Meta Backup DreamHost on DreamHost Backups

DreamHost provides a snapshot backup service. However, this backup service seems a little shabby:

You may request a backup once every 30 days.

Due to some technical limitations, any users or databases greater than 4GB will not be included in these backups!

We also recommend that you maintain your own off-line backups locally.

Of course, they should complement such a faint backup service with something. It turns out that they do. DreamHost offers one Backups User per account (I’ll simply call it DreamHost Backups):

At DreamHost, you may only keep website-related content on your regular users.
You do, however, get one user per account where anything legal may be stored; your Backups User.

This user cannot have any websites pointed to it, nor may you share files via it… it is only to be used as an off-site backup for your personal files.
As such, we keep no backups of files on this account. These are already supposed to be your backups… not your only copy!
(Of course, you should always keep your own copies of all data stored with us.. we make no guarantees!)

Every full DreamHost Hosting plan includes 50GB of backups space!
(Additional usage will be charged at the rate of 10 cents / GB a month: the best backup deal on the net!)

You may access your backup user via ftp, sftp, scp, and rsync!

Surely, anything legal includes your legal web sites on DreamHost. And 50GB, in my opinion, is large enough for personal or small business web sites1. So why not a meta backup of your DreamHost web sites on DreamHost Backups?2

Let’s just do it. I’m sure to get your hands dirty along the way. So be warned before reading on.

Mainly, I grabbed the pith from the clever Snapshot-Style Backups:

rm -rf backup.3
mv backup.2 backup.3
mv backup.1 backup.2
rsync -a --delete --link-dest=../backup.1 source_directory/  backup.0/

and adapted it to off-site backup, which entails more effort.

The core application used is rsync which is fortunately supported by DreamHost Backups.

But to incrementally build multiple versions of snapshot, only rsync is not enough. We also need at least two other shell commands: mv and rm.

Neither of them is available due to the lack of shell support on DreamHost Backups. What we have are only ftp, sftp, scp, and rsync, remember?

So, what we can do now is just make good use of what we have. In fact, we’ll need to make extreme use of two of them.

rsync is one. Which is the other one? scp can be first eliminated, for copy is already perfectly handled by rsync. Between the left two, I’ll take the safe side. So, sftp.

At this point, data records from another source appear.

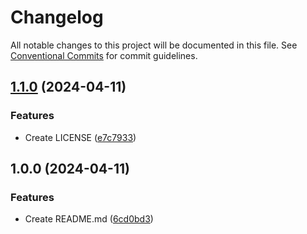 # Changelog

All notable changes to this project will be documented in this file. See
[Conventional Commits](https://conventionalcommits.org) for commit guidelines.

## [1.1.0](https://github.com/m3i-ltroxler/quartoDemo/compare/v1.0.0...v1.1.0) (2024-04-11)


### Features

* Create LICENSE ([e7c7933](https://github.com/m3i-ltroxler/quartoDemo/commit/e7c79339dcaa2d5cbbdab38c5624c1ed86e0aaaa))

## 1.0.0 (2024-04-11)


### Features

* Create README.md ([6cd0bd3](https://github.com/m3i-ltroxler/quartoDemo/commit/6cd0bd39de0e07b985596d6c8b265692f954d992))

All ftp clients can do renaming, they just rename mv rename (quirk intended). To our great joy, sftp support batch mode, which means we can put all the renames in a script, and feed it to sftp which then cranks at it dutifully without any further interfere from us.

rm is the only knot left, which turns out to be a really hard one.

sftp supports rm, but only for files; it also supports rmdir, but only for empty directories. What we need is recursive rm3, and we are going to simulate one, by rsync, of course.

NOTICE: this is the only valuable part of this fluff, so attention please.

rsync -avz --delete --include='/backup.3' --exclude='/*' any_source_dir_without_backup.3 backups_user@backups_host:path

It is mind-boggling, I know. So let me explain it:

  • “–delete” — to delete the missing files/directories from destination;
  • “–exclude=’/*’” — to skip all files/directories when comparing source and destination, except for;
  • “–include=’/backup.3′” — the one to be deleted, must be put before the exclude-all clause, otherwise it would be excluded first and have even no chance to be checked for whether it should be included;
  • because “–delete” has effect only for the missing part, ‘/backup.3′ must be missing at source.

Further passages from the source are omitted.